All EST vectors were initially subjected to a two-point analysis against framework microsatellites using the online IMpRH mapping tool (http://www. imprh.toulouse.inra.fr/Action=Menu?Do=Map+ one+marker+on+IMpRH&USER=&PASS=) that assig- ned each EST to 1 of 19 individual input files (one for each autosome, plus X) based on the closest-linked MS framework marker. Input files contained all the EST and MS vectors for a given chromosome. The CarthaGene software (Schiex and Gaspin 1997; deGivery et al. 2005) was then used to build and analyze the RH map in the following manner: Markers on each chromosome were grouped into distinct linkage groups using a two-point threshold set at LOD 4 and a distance threshold of less than 100 cR between any two markers. Any marker not assigned to a linkage group was labeled as a singleton. Linkage groups were analyzed individually using simulated annealing to improve CathaGene’s default marker order. Any improvements in order were put into resident memory as the new best map. After the simulated annealing was completed, the best map for that linkage group was subjected to a second improving method where marker orders were flipped internally. A window size of at least four markers was applied, with the largest linkage groups using a window size of either six or eight markers. The MS locations on the final best map were compared to the genetic map (http://www.marc.usda. gov/genome/swine/swine.html) to verify MS order. If a discrepancy occurred between MS order within the linkage groups and MS order on the genetic map, chromosomes were recalculated at LOD 6 and 8. Any EST or MS vectors potentially causing the rearrangements were removed from the associated linkage group and the order of the entire linkage group recalculated. If the removal of a marker corrected a discrepancy in the linkage group, it was reclassified as a singleton and not analyzed further. One hundred ninety-one ESTs were removed from a linkage group because they were reclassified as a singleton. All putative breaks in synteny fell within linkage groups in the RH maps. At these LOD levels we are confident that any marker identified as a break in synteny is in the correct relative position within the swine genome. Final maps were drawn using MapCreator (http://www.wesbarris.com/mapcreator/).

Comparative mapping

Chromosomal homologies between the swine and human genomes were determined essentially following an idea described by Ehrlich et al. (1997) and Bourque et al. (2004). First, chromosomal homologies between the two species were determined based on previous gene comparative mapping and bidirectional chromosome painting results (http://www.toulouse.inra.fr/lgc/pig/compare/). Bidirectional painting indicates that individual swine chromosomes exhibit synteny with between 1 and 5 human chromosomes with a total of 39 identifiable chromosomal breaks (Goureau et al. 1996). Second, synteny breaks refer to adjacent porcine EST markers that do not match their predicted human correspondence. In the present study, any markers that did not match the predicted human chromosome region as its top search result were initially labeled as putative synteny breaks and were subject to further analysis. Third, each marker identifying a putative synteny break was subjected to a manual BLAT search against HGS (build 35.1) on the UCSC website (http://www.genome.ucsc.edu/) with the same parameters used for CCGB searching, and the search results were checked for any annotation anywhere in the list that matched the predicted human segment. If any annotation to the predicted human segment was found, the putative synteny break marker was then checked with its adjacent markers in the pig RH linkage group to see if that human annotation was in the corresponding location (bp). If this marker and the adjacent markers were in synteny in the human genome and in the correct location, this marker was no longer considered a synteny break. Finally, the number of synteny blocks between the pig and the human genome were counted based on the method of Bourque et al. (2004) and the data was integrated with the above analysis and our RH mapping results. If all porcine markers in a given RH linkage group were in agreement with established human synteny, it was called one synteny block (conserved segment between the two species).
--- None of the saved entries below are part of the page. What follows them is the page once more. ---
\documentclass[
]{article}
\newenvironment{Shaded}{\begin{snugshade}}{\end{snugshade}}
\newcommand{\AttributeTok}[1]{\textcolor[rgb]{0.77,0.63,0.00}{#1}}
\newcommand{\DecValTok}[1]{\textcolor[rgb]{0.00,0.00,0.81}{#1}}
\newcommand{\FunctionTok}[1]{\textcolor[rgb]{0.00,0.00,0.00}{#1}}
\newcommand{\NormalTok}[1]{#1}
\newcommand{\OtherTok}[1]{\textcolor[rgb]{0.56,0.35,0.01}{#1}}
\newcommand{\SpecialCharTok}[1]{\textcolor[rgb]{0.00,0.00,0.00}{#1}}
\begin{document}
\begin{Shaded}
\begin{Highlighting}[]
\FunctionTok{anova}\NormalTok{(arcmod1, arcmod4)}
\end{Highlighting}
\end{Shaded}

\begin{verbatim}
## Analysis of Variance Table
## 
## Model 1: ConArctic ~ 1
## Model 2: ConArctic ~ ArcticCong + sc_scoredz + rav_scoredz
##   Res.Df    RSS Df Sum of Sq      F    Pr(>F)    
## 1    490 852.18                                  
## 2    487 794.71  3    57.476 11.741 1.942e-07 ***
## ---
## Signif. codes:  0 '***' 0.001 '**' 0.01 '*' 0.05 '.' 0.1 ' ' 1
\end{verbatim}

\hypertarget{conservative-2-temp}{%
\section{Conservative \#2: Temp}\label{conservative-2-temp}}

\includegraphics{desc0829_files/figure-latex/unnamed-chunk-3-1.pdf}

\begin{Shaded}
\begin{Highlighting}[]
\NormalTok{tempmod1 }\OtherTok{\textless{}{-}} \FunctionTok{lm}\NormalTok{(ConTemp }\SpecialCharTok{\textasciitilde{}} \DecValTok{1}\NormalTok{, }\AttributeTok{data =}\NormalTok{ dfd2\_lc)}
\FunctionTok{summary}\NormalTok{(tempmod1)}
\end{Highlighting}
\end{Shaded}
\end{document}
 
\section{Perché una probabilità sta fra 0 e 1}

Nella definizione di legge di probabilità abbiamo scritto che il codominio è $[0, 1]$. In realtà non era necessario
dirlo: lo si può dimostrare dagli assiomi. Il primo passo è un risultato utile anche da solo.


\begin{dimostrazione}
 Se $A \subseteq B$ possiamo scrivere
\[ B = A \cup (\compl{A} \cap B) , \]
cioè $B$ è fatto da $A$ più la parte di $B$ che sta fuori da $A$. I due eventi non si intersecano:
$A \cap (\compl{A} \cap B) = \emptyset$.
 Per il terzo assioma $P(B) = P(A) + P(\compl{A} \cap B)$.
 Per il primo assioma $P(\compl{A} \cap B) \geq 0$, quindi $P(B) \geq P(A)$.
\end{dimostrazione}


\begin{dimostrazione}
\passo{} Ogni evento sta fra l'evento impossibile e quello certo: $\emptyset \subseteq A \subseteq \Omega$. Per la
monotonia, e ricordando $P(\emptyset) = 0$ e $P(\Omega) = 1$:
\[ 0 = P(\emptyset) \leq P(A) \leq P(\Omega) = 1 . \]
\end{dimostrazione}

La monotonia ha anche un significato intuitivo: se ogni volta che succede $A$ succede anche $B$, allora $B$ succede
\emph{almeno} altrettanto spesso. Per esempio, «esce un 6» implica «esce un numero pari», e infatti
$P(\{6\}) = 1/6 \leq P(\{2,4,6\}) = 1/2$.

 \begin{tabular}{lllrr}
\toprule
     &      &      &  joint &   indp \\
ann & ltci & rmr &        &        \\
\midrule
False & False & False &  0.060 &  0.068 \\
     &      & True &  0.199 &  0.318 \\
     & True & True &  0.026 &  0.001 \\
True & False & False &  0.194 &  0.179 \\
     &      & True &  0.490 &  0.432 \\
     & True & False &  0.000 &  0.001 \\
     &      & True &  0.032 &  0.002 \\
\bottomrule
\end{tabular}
Conservation of synteny and genome coverage

The resolution a RH map is able to provide is dependent on the resolution of the RH panel and on the number and distribution of markers in the data set. The swine genome is estimated to span approximately 2.7 Gb (Schmitz et al. 1992), with varying marker densities across the individual swine chromosomes due to various known “gene-rich” regions and “gene-deserts” (Rink et al. 2002b). Published predicted averages for RH resolution of the IMpRH7000-rad panel range from 37 kb/cR7000 (Yerle et al. 2002) to 75 kb/cR7000 (Hawken et al. 1999). A comparative analysis between the IMpRH7000-rad and IMNpRH212000-rad panels found an average resolution of 37 kb/cR7000 (Yerle et al. 2002). We calculated the coverage of the swine genome as:

$$ C\,=\,R\,\times\,L/S\,{\rm or}\,(37\,\times\,57191.8/2.7\,\times\,106)\,=\,78\% $$

where C = coverage, R = RH map resolution (kb/cR), L = length of RH maps (cR), S = size of swine genome (kb).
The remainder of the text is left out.